**WORK REQUEST**
Every entry is to be transcribed as it stands. Images stay out.
[[ DATA FOR THIS EXERCISE, beginning ]]
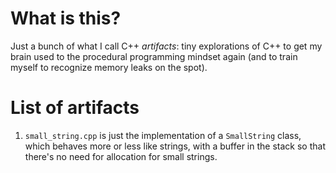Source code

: # What is this?

Just a bunch of what I call C++ *artifacts*: tiny explorations of C++ to get my brain used to the procedural programming mindset again
(and to train myself to recognize memory leaks on the spot).

# List of artifacts
1. `small_string.cpp` is just the implementation of a `SmallString` class, which behaves more or less like strings, with a buffer in the stack so that there's no need for allocation for small strings.

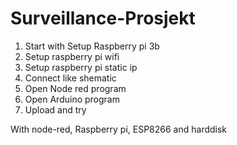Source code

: # Surveillance-Prosjekt
1. Start with Setup Raspberry pi 3b
2. Setup raspberry pi wifi
3. Setup raspberry pi static ip
4. Connect like shematic
5. Open Node red program
6. Open Arduino program
7. Upload and try

With node-red, Raspberry pi, ESP8266 and harddisk
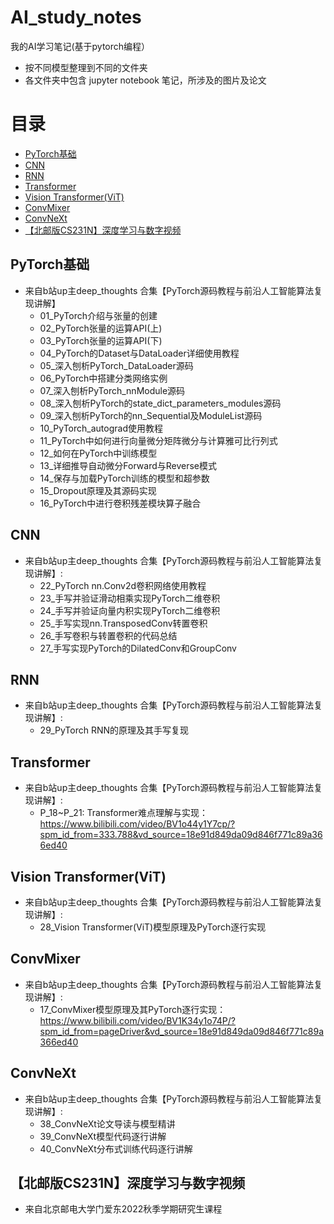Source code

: # AI_study_notes
我的AI学习笔记(基于pytorch编程）

* 按不同模型整理到不同的文件夹
* 各文件夹中包含 jupyter notebook 笔记，所涉及的图片及论文

目录
========

* [PyTorch基础](#PyTorch基础)
* [CNN](#CNN)
* [RNN](#RNN)
* [Transformer](#Transformer)
* [Vision Transformer(ViT)](#Vision-Transformer(ViT))
* [ConvMixer](#ConvMixer)
* [ConvNeXt](#ConvNeXt)
* [【北邮版CS231N】深度学习与数字视频](#【北邮版CS231N】深度学习与数字视频)


## PyTorch基础
* 来自b站up主deep_thoughts 合集【PyTorch源码教程与前沿人工智能算法复现讲解】
  * 01_PyTorch介绍与张量的创建
  * 02_PyTorch张量的运算API(上)
  * 03_PyTorch张量的运算API(下)
  * 04_PyTorch的Dataset与DataLoader详细使用教程
  * 05_深入刨析PyTorch_DataLoader源码
  * 06_PyTorch中搭建分类网络实例
  * 07_深入刨析PyTorch_nnModule源码
  * 08_深入刨析PyTorch的state_dict_parameters_modules源码
  * 09_深入刨析PyTorch的nn_Sequential及ModuleList源码
  * 10_PyTorch_autograd使用教程
  * 11_PyTorch中如何进行向量微分矩阵微分与计算雅可比行列式
  * 12_如何在PyTorch中训练模型
  * 13_详细推导自动微分Forward与Reverse模式
  * 14_保存与加载PyTorch训练的模型和超参数
  * 15_Dropout原理及其源码实现
  * 16_PyTorch中进行卷积残差模块算子融合

## CNN
* 来自b站up主deep_thoughts 合集【PyTorch源码教程与前沿人工智能算法复现讲解】:
  * 22_PyTorch nn.Conv2d卷积网络使用教程
  * 23_手写并验证滑动相乘实现PyTorch二维卷积
  * 24_手写并验证向量内积实现PyTorch二维卷积
  * 25_手写实现nn.TransposedConv转置卷积
  * 26_手写卷积与转置卷积的代码总结
  * 27_手写实现PyTorch的DilatedConv和GroupConv
  
## RNN
* 来自b站up主deep_thoughts 合集【PyTorch源码教程与前沿人工智能算法复现讲解】:
  * 29_PyTorch RNN的原理及其手写复现

## Transformer
* 来自b站up主deep_thoughts 合集【PyTorch源码教程与前沿人工智能算法复现讲解】:
  * P_18~P_21: Transformer难点理解与实现：https://www.bilibili.com/video/BV1o44y1Y7cp/?spm_id_from=333.788&vd_source=18e91d849da09d846f771c89a366ed40
  
## Vision Transformer(ViT)
* 来自b站up主deep_thoughts 合集【PyTorch源码教程与前沿人工智能算法复现讲解】:
  * 28_Vision Transformer(ViT)模型原理及PyTorch逐行实现
  
## ConvMixer
* 来自b站up主deep_thoughts 合集【PyTorch源码教程与前沿人工智能算法复现讲解】:
  * 17_ConvMixer模型原理及其PyTorch逐行实现：https://www.bilibili.com/video/BV1K34y1o74P/?spm_id_from=pageDriver&vd_source=18e91d849da09d846f771c89a366ed40

## ConvNeXt
* 来自b站up主deep_thoughts 合集【PyTorch源码教程与前沿人工智能算法复现讲解】:
  * 38_ConvNeXt论文导读与模型精讲
  * 39_ConvNeXt模型代码逐行讲解
  * 40_ConvNeXt分布式训练代码逐行讲解

## 【北邮版CS231N】深度学习与数字视频
 * 来自北京邮电大学门爱东2022秋季学期研究生课程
[[ DATA FOR THIS EXERCISE, end ]]
**ANSWER TO THE PROBLEM**
Source code

: # What is this?

Just a bunch of what I call C++ *artifacts*: tiny explorations of C++ to get my brain used to the procedural programming mindset again
(and to train myself to recognize memory leaks on the spot).

# List of artifacts
1. `small_string.cpp` is just the implementation of a `SmallString` class, which behaves more or less like strings, with a buffer in the stack so that there's no need for allocation for small strings.

Source code

: # Surveillance-Prosjekt
1. Start with Setup Raspberry pi 3b
2. Setup raspberry pi wifi
3. Setup raspberry pi static ip
4. Connect like shematic
5. Open Node red program
6. Open Arduino program
7. Upload and try

With node-red, Raspberry pi, ESP8266 and harddisk
Source code

: # AI_study_notes
我的AI学习笔记(基于pytorch编程）

* 按不同模型整理到不同的文件夹
* 各文件夹中包含 jupyter notebook 笔记，所涉及的图片及论文

目录
========

* [PyTorch基础](#PyTorch基础)
* [CNN](#CNN)
* [RNN](#RNN)
* [Transformer](#Transformer)
* [Vision Transformer(ViT)](#Vision-Transformer(ViT))
* [ConvMixer](#ConvMixer)
* [ConvNeXt](#ConvNeXt)
* [【北邮版CS231N】深度学习与数字视频](#【北邮版CS231N】深度学习与数字视频)


## PyTorch基础
* 来自b站up主deep_thoughts 合集【PyTorch源码教程与前沿人工智能算法复现讲解】
  * 01_PyTorch介绍与张量的创建
  * 02_PyTorch张量的运算API(上)
  * 03_PyTorch张量的运算API(下)
  * 04_PyTorch的Dataset与DataLoader详细使用教程
  * 05_深入刨析PyTorch_DataLoader源码
  * 06_PyTorch中搭建分类网络实例
  * 07_深入刨析PyTorch_nnModule源码
  * 08_深入刨析PyTorch的state_dict_parameters_modules源码
  * 09_深入刨析PyTorch的nn_Sequential及ModuleList源码
  * 10_PyTorch_autograd使用教程
  * 11_PyTorch中如何进行向量微分矩阵微分与计算雅可比行列式
  * 12_如何在PyTorch中训练模型
  * 13_详细推导自动微分Forward与Reverse模式
  * 14_保存与加载PyTorch训练的模型和超参数
  * 15_Dropout原理及其源码实现
  * 16_PyTorch中进行卷积残差模块算子融合

## CNN
* 来自b站up主deep_thoughts 合集【PyTorch源码教程与前沿人工智能算法复现讲解】:
  * 22_PyTorch nn.Conv2d卷积网络使用教程
  * 23_手写并验证滑动相乘实现PyTorch二维卷积
  * 24_手写并验证向量内积实现PyTorch二维卷积
  * 25_手写实现nn.TransposedConv转置卷积
  * 26_手写卷积与转置卷积的代码总结
  * 27_手写实现PyTorch的DilatedConv和GroupConv
  
## RNN
* 来自b站up主deep_thoughts 合集【PyTorch源码教程与前沿人工智能算法复现讲解】:
  * 29_PyTorch RNN的原理及其手写复现

## Transformer
* 来自b站up主deep_thoughts 合集【PyTorch源码教程与前沿人工智能算法复现讲解】:
  * P_18~P_21: Transformer难点理解与实现：https://www.bilibili.com/video/BV1o44y1Y7cp/?spm_id_from=333.788&vd_source=18e91d849da09d846f771c89a366ed40
  
## Vision Transformer(ViT)
* 来自b站up主deep_thoughts 合集【PyTorch源码教程与前沿人工智能算法复现讲解】:
  * 28_Vision Transformer(ViT)模型原理及PyTorch逐行实现
  
## ConvMixer
* 来自b站up主deep_thoughts 合集【PyTorch源码教程与前沿人工智能算法复现讲解】:
  * 17_ConvMixer模型原理及其PyTorch逐行实现：https://www.bilibili.com/video/BV1K34y1o74P/?spm_id_from=pageDriver&vd_source=18e91d849da09d846f771c89a366ed40

## ConvNeXt
* 来自b站up主deep_thoughts 合集【PyTorch源码教程与前沿人工智能算法复现讲解】:
  * 38_ConvNeXt论文导读与模型精讲
  * 39_ConvNeXt模型代码逐行讲解
  * 40_ConvNeXt分布式训练代码逐行讲解

## 【北邮版CS231N】深度学习与数字视频
 * 来自北京邮电大学门爱东2022秋季学期研究生课程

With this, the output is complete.